■ Try it:
The required output is the exact run of lines below that opens at the line with "Chicago, Illinois, USA" and closes at the line with "and CERN, Switzerland/France".

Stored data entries

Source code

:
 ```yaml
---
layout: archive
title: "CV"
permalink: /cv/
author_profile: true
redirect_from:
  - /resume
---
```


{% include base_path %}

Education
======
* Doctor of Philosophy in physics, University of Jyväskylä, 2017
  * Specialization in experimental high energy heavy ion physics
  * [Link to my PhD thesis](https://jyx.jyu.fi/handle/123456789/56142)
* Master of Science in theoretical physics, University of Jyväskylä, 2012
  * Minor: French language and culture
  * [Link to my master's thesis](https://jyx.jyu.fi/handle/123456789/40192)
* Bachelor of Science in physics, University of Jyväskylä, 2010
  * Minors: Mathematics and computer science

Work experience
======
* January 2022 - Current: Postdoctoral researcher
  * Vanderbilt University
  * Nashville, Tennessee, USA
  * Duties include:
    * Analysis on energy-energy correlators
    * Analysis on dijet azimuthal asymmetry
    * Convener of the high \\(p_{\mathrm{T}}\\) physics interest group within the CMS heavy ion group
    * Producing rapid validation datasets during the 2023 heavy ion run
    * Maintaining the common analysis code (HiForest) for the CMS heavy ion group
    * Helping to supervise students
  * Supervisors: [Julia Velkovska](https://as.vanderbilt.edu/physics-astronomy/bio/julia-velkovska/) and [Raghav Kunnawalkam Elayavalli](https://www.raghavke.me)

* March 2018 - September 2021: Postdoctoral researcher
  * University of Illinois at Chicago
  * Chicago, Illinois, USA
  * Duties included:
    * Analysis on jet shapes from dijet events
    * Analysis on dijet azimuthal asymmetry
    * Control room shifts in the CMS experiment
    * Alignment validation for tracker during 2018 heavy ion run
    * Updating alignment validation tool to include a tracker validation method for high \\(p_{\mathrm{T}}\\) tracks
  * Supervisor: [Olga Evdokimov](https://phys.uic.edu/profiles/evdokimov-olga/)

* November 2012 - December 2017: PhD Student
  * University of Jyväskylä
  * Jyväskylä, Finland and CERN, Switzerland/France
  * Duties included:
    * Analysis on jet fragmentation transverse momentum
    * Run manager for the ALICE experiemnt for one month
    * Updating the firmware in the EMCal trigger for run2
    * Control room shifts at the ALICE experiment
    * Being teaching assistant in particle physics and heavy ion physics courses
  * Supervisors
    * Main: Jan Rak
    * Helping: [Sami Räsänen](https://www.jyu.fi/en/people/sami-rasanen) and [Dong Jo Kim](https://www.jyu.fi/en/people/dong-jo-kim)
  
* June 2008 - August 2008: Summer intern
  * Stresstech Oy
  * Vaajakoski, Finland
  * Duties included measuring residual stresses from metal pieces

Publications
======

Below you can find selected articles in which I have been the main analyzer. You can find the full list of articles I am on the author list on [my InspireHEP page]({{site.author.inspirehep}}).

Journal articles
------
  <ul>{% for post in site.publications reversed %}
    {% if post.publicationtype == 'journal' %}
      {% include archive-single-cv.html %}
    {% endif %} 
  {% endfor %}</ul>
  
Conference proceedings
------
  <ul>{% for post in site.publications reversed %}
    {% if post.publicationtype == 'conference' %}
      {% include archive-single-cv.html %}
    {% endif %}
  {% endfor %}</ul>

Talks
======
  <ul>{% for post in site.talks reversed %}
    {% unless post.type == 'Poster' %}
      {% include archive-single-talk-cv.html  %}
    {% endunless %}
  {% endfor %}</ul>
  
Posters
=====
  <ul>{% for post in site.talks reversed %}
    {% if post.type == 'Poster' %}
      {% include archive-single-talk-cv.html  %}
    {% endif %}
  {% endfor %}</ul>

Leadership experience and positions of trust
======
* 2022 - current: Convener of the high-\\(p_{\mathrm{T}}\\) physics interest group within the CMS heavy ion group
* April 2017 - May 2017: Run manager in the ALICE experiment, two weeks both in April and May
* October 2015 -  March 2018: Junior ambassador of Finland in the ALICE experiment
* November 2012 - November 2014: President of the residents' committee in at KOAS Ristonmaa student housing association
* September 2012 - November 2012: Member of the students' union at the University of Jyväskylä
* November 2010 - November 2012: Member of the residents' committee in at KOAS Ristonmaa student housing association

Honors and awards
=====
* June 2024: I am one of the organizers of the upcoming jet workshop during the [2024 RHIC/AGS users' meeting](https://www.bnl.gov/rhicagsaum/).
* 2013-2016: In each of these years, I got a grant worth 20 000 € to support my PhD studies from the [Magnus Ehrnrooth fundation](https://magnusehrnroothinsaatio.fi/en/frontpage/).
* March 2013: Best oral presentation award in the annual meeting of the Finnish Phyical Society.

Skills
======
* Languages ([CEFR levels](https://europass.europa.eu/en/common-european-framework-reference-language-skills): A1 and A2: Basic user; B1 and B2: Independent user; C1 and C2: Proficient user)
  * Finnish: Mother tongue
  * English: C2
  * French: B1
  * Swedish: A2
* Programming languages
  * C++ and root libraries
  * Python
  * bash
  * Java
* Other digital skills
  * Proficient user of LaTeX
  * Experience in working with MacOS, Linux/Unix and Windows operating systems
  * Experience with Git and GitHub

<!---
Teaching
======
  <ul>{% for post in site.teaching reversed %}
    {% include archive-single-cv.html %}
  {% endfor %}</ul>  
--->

■ Output for this exercise:
  * Chicago, Illinois, USA
  * Duties included:
    * Analysis on jet shapes from dijet events
    * Analysis on dijet azimuthal asymmetry
    * Control room shifts in the CMS experiment
    * Alignment validation for tracker during 2018 heavy ion run
    * Updating alignment validation tool to include a tracker validation method for high \\(p_{\mathrm{T}}\\) tracks
  * Supervisor: [Olga Evdokimov](https://phys.uic.edu/profiles/evdokimov-olga/)

* November 2012 - December 2017: PhD Student
  * University of Jyväskylä
  * Jyväskylä, Finland and CERN, Switzerland/France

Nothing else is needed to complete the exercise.